Looking for a job in Enterprise Computing still shows that many corporates are looking to ensure that they’re able to react to a SmartPhone / Tablet / Cloudy world with a suitable level of technology—and maybe even a suitable mindset that launches a mobile client at the same time as the desktop client, or even before.

Which is the wrong mindset. The nice easy world of a decade long XP implementation has gone — and isn’t coming back. Which is frankly awesome, as it was rubbish and acted as a huge anchor to many companies’ IT — and beyond; inhibiting Business change, costing money, disillusioning users. IT departments were left with rigid vertically integrated stacks that resemembled a logical Jenga—every change feared for the possibility that it’s the one that brings the whole edifice crashing down.
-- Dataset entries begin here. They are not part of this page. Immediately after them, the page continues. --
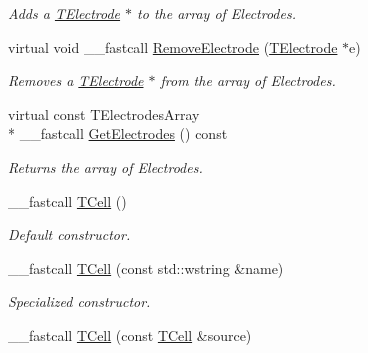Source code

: \begin{DoxyCompactItemize}
\begin{DoxyCompactList}\small\item\em Adds a \hyperlink{class_t_electrode}{T\+Electrode} $\ast$ to the array of Electrodes. \end{DoxyCompactList}\item 
\hypertarget{class_t_cell_a75dcebc4e5e9e6363193931c286b61bf}{virtual void \+\_\+\+\_\+fastcall \hyperlink{class_t_cell_a75dcebc4e5e9e6363193931c286b61bf}{Remove\+Electrode} (\hyperlink{class_t_electrode}{T\+Electrode} $\ast$e)}\label{class_t_cell_a75dcebc4e5e9e6363193931c286b61bf}

\begin{DoxyCompactList}\small\item\em Removes a \hyperlink{class_t_electrode}{T\+Electrode} $\ast$ from the array of Electrodes. \end{DoxyCompactList}\item 
\hypertarget{class_t_cell_a87793cac2e21de67e5892363418f84f3}{virtual const T\+Electrodes\+Array \\*
\+\_\+\+\_\+fastcall \hyperlink{class_t_cell_a87793cac2e21de67e5892363418f84f3}{Get\+Electrodes} () const }\label{class_t_cell_a87793cac2e21de67e5892363418f84f3}

\begin{DoxyCompactList}\small\item\em Returns the array of Electrodes. \end{DoxyCompactList}\item 
\hypertarget{class_t_cell_a0d30cc0ed0f9f6e558011e5ee5b6abfd}{\+\_\+\+\_\+fastcall \hyperlink{class_t_cell_a0d30cc0ed0f9f6e558011e5ee5b6abfd}{T\+Cell} ()}\label{class_t_cell_a0d30cc0ed0f9f6e558011e5ee5b6abfd}

\begin{DoxyCompactList}\small\item\em Default constructor. \end{DoxyCompactList}\item 
\hypertarget{class_t_cell_ad5dd987fa88c278edf15aad34ffef153}{\+\_\+\+\_\+fastcall \hyperlink{class_t_cell_ad5dd987fa88c278edf15aad34ffef153}{T\+Cell} (const std\+::wstring \&name)}\label{class_t_cell_ad5dd987fa88c278edf15aad34ffef153}

\begin{DoxyCompactList}\small\item\em Specialized constructor. \end{DoxyCompactList}\item 
\hypertarget{class_t_cell_a1a02301a30115d7c52b5fdbb0e6fedf0}{\+\_\+\+\_\+fastcall \hyperlink{class_t_cell_a1a02301a30115d7c52b5fdbb0e6fedf0}{T\+Cell} (const \hyperlink{class_t_cell}{T\+Cell} \&source)}\label{class_t_cell_a1a02301a30115d7c52b5fdbb0e6fedf0}


\end{DoxyCompactItemize}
What does Mobile First computing mean? What is a robust, scalable, secure, flexible architecture in 2014? Not a big vertically integrated stack, that’s for sure. The attributes of a mobile architecture—loose coupling, abstracted layers, untrusted clients, unbound authentication—are actually the ones that serve a desktop world that sees Windows 8.1 support last only a few months before being deprectated in favour of Windows 8.1 update 1. Mobile First isn’t the model. There should only be one architecture for mobile and desktop—and it isn’t the old desktop model.

How easy is this to achieve? How does a corporate go from its Big Iron legacy SAP estate to this brave new world? By now there are probably a few mobile apps that have made it through the investment process (Director expenses on iPads seem to be a favourite…) It’s simple to write—repeat the process. There doesn’t need to be a big bang implementation, but use Netweaver and its ilk to start to bypass the vertical stack. Until one day the stack is no longer required, and there’s an architecture in place that supports anything and everything. Even desktops.